» **Exercise instructions**:
Beneath this instruction is a listing; write out exactly the line that contains "atraente e responsivo." and each line after it to the last.
╭──
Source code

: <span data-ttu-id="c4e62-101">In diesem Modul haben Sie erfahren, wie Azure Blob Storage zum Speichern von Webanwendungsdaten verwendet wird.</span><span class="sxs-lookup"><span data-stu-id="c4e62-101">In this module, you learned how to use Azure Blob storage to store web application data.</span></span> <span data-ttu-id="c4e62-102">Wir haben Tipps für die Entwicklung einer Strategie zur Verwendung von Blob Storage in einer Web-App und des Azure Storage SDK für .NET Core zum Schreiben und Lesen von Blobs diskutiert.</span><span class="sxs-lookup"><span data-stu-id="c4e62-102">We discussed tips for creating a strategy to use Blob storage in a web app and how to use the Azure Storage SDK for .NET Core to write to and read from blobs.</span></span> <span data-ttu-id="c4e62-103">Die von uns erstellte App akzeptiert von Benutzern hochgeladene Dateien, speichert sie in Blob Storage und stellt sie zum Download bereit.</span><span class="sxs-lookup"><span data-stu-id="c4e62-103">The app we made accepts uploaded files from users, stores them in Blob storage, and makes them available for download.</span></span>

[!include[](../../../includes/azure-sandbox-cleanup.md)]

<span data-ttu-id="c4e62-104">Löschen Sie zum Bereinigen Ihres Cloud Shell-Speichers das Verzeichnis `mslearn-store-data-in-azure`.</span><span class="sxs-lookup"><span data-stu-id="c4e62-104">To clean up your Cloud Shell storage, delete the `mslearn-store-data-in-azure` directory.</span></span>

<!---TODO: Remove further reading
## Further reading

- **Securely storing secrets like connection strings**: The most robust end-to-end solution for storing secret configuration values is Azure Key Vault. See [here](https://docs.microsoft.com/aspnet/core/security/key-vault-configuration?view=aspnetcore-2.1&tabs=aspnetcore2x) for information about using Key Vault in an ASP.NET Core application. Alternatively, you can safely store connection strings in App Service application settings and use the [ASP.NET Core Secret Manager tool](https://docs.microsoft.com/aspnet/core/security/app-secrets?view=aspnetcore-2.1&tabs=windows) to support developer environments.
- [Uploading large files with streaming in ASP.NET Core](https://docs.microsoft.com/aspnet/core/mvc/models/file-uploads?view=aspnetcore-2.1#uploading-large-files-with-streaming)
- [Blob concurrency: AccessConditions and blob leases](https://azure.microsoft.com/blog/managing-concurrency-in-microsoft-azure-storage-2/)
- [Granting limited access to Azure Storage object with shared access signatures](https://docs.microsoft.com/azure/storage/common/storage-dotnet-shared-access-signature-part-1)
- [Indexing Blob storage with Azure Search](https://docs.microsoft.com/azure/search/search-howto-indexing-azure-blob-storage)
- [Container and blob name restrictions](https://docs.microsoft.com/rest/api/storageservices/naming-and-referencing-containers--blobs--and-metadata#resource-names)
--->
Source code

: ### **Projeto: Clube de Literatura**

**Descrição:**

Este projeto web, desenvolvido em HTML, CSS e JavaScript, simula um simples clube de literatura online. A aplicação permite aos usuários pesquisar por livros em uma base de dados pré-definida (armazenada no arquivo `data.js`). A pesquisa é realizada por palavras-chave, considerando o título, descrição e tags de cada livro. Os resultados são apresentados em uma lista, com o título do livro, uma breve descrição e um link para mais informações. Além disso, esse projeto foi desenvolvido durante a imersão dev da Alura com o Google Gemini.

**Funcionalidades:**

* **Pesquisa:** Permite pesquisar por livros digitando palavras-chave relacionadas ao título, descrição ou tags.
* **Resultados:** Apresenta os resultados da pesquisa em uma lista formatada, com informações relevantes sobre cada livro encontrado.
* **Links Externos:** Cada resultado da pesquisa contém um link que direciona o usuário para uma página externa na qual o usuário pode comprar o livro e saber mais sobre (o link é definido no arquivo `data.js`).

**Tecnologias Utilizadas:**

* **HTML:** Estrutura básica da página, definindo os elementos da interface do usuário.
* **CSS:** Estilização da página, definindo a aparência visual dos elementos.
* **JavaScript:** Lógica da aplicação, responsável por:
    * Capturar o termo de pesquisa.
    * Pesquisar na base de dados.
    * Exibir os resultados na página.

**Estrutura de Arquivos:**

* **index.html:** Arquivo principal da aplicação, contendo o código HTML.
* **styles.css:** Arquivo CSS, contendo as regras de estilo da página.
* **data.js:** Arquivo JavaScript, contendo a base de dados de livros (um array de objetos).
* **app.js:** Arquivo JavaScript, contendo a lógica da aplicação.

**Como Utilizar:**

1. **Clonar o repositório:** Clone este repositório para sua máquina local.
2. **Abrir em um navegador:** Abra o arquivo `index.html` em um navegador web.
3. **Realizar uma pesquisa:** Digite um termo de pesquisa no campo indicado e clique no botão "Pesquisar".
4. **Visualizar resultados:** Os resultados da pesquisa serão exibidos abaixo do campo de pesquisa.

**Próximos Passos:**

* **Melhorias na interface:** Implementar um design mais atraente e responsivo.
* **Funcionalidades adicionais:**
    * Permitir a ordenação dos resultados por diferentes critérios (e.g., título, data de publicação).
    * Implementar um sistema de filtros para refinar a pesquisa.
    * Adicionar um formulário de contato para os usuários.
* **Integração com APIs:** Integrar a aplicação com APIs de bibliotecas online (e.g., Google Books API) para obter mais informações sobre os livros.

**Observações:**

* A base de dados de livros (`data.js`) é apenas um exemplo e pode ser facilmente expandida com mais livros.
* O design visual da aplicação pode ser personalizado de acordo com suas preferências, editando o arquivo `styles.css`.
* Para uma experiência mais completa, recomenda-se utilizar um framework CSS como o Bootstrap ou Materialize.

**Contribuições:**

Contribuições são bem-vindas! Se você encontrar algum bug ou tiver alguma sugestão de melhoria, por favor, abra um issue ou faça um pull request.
╰──
» **Reply to the task**:
* **Melhorias na interface:** Implementar um design mais atraente e responsivo.
* **Funcionalidades adicionais:**
    * Permitir a ordenação dos resultados por diferentes critérios (e.g., título, data de publicação).
    * Implementar um sistema de filtros para refinar a pesquisa.
    * Adicionar um formulário de contato para os usuários.
* **Integração com APIs:** Integrar a aplicação com APIs de bibliotecas online (e.g., Google Books API) para obter mais informações sobre os livros.

**Observações:**

* A base de dados de livros (`data.js`) é apenas um exemplo e pode ser facilmente expandida com mais livros.
* O design visual da aplicação pode ser personalizado de acordo com suas preferências, editando o arquivo `styles.css`.
* Para uma experiência mais completa, recomenda-se utilizar um framework CSS como o Bootstrap ou Materialize.

**Contribuições:**

Contribuições são bem-vindas! Se você encontrar algum bug ou tiver alguma sugestão de melhoria, por favor, abra um issue ou faça um pull request.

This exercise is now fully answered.